We want you to be informed about your options so that you can have the best possible outcome throughout your journey with cancer. The following questions and answers we hope will guide you through the process when considering breast reconstruction following a mastectomy.
Q: What is breast reconstruction?
A: Breast reconstruction is surgery to rebuild a breast that was removed to treat or prevent cancer. Reconstruction can be done using implants or using tissue taken from other parts of your body, called “flaps.”
If you are planning to have surgery to remove a breast (mastectomy) make sure to talk to your surgeon about reconstruction before your procedure.
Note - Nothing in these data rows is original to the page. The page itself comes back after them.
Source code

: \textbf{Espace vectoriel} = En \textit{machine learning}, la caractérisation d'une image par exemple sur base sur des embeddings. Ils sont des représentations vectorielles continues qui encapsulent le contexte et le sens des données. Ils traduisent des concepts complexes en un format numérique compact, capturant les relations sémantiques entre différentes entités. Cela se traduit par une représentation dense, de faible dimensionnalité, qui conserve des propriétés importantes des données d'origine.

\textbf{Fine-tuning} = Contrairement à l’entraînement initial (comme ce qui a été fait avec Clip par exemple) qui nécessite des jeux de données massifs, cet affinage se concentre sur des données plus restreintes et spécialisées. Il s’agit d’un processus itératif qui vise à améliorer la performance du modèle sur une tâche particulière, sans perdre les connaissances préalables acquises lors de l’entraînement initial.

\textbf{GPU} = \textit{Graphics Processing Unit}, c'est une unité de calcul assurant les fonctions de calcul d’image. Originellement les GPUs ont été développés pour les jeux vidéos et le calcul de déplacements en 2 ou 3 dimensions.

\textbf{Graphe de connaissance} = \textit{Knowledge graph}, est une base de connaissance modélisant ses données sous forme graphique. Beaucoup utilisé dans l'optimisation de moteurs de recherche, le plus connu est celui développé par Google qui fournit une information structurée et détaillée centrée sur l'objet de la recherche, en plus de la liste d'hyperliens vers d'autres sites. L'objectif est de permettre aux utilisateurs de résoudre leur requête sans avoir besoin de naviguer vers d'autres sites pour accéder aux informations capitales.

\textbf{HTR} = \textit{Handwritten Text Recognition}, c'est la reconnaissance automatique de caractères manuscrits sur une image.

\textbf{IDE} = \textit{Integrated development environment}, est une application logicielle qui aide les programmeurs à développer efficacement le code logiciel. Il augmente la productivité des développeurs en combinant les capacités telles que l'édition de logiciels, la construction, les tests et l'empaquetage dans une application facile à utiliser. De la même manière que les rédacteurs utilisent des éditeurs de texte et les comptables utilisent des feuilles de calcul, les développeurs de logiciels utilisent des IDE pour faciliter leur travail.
Your mastectomy might need to be done in a certain way for you to be able to have the type of reconstruction you want. Ask your doctor about Hidden Scar Breast Cancer Surgery, an advanced approach to breast cancer surgery in which the surgeon will place the incision in a location that is hard to see so that the scar is not visible when your incision heals.
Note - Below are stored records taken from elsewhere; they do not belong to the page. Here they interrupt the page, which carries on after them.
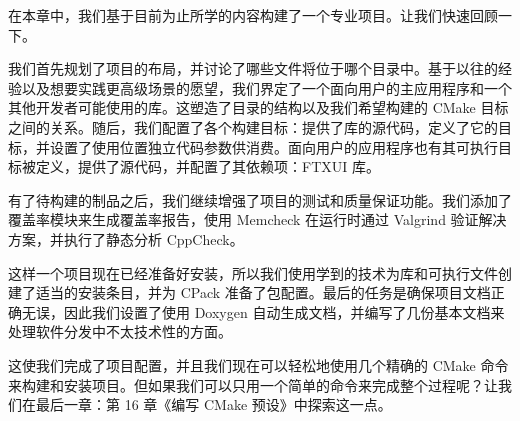 在本章中，我们基于目前为止所学的内容构建了一个专业项目。让我们快速回顾一下。

我们首先规划了项目的布局，并讨论了哪些文件将位于哪个目录中。基于以往的经验以及想要实践更高级场景的愿望，我们界定了一个面向用户的主应用程序和一个其他开发者可能使用的库。这塑造了目录的结构以及我们希望构建的 CMake 目标之间的关系。随后，我们配置了各个构建目标：提供了库的源代码，定义了它的目标，并设置了使用位置独立代码参数供消费。面向用户的应用程序也有其可执行目标被定义，提供了源代码，并配置了其依赖项：FTXUI 库。

有了待构建的制品之后，我们继续增强了项目的测试和质量保证功能。我们添加了覆盖率模块来生成覆盖率报告，使用 Memcheck 在运行时通过 Valgrind 验证解决方案，并执行了静态分析 CppCheck。

这样一个项目现在已经准备好安装，所以我们使用学到的技术为库和可执行文件创建了适当的安装条目，并为 CPack 准备了包配置。最后的任务是确保项目文档正确无误，因此我们设置了使用 Doxygen 自动生成文档，并编写了几份基本文档来处理软件分发中不太技术性的方面。

这使我们完成了项目配置，并且我们现在可以轻松地使用几个精确的 CMake 命令来构建和安装项目。但如果我们可以只用一个简单的命令来完成整个过程呢？让我们在最后一章：第 16 章《编写 CMake 预设》中探索这一点。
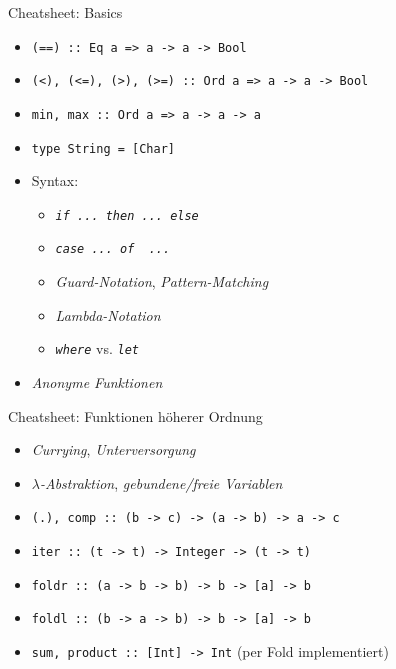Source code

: \documentclass{beamer}
\begin{document}
\begin{frame}{Cheatsheet: Basics}
	\begin{itemize}
          \item \texttt{(==) :: Eq a => a -> a -> Bool}
          \item \texttt{(<), (<=), (>), (>=) :: Ord a => a -> a -> Bool}
          \item \texttt{min, max :: Ord a => a -> a -> a}
          \item \texttt{type String = [Char]}
          \item Syntax:
          \begin{itemize}
            \item \emph{\texttt{if ... then ... else}}
            \item \emph{\texttt{case ... of { ... }}}
            \item \emph{Guard-Notation}, \emph{Pattern-Matching}
            \item \emph{Lambda-Notation}
            \item \emph{\texttt{where}} vs. \emph{\texttt{let}}
          \end{itemize}
          \item \emph{Anonyme Funktionen}
	\end{itemize}
\end{frame}

\begin{frame}{Cheatsheet: Funktionen höherer Ordnung}
	\begin{itemize}
          \item \emph{Currying}, \emph{Unterversorgung}
          \item \emph{$\lambda$-Abstraktion}, \emph{gebundene/freie Variablen}
          \item \texttt{(.), comp :: (b -> c) -> (a -> b) -> a -> c}
          \item \texttt{iter :: (t -> t) -> Integer -> (t -> t)}
          \item \texttt{foldr :: (a -> b -> b) -> b -> [a] -> b}
          \item \texttt{foldl :: (b -> a -> b) -> b -> [a] -> b}
          \item \texttt{sum, product :: [Int] -> Int} (per Fold implementiert)
	\end{itemize}
\end{frame}
\end{document}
Q: Do I need breast reconstruction after a mastectomy?
A: This is a personal decision. You do not have to have breast reconstruction. However, it has been shown to be psychologically beneficial and improve women's quality of life when they have their breast reconstructed. It also helps clothing fit better. This is why the government has mandated that breast reconstruction be completely covered by insurance. However, if a women does not wish to undergo any reconstruction that is an acceptable option for her as well.
Q: When can I have my breast reconstructed?
A: Breast reconstruction can be done at the time of a mastectomy or later. The timing for you will depend on the stage of your cancer and what other treatments you need. Also, if you want to delay reconstruction for personal reasons, you can ask your doctor about doing that.
Women with early-stage cancer or who are having a mastectomy to prevent cancer can have reconstruction done at the same time. This is called “immediate reconstruction.” The skin that is left after a mastectomy can be used like a pocket to hold the tissue that will make up the new breast.
Women with late-stage or large cancer sometimes need to have radiation therapy after a mastectomy. Radiation therapy is a treatment that kills cancer cells. These women sometimes need to delay reconstruction until radiation treatment is finished. This is one type of “delayed reconstruction.” The delay is needed because the reconstructed breast could keep radiation from reaching the right areas or be damaged by the radiation.
Q: Will my new breast match my other breast?
A: As much as possible, yes. However, the new breast will not be like the one you had before or like the other breast. Plus, you won’t have normal feeling (sensation) in the new breast. Your surgeon might need to operate on your healthy breast to make the two breasts look as similar as possible.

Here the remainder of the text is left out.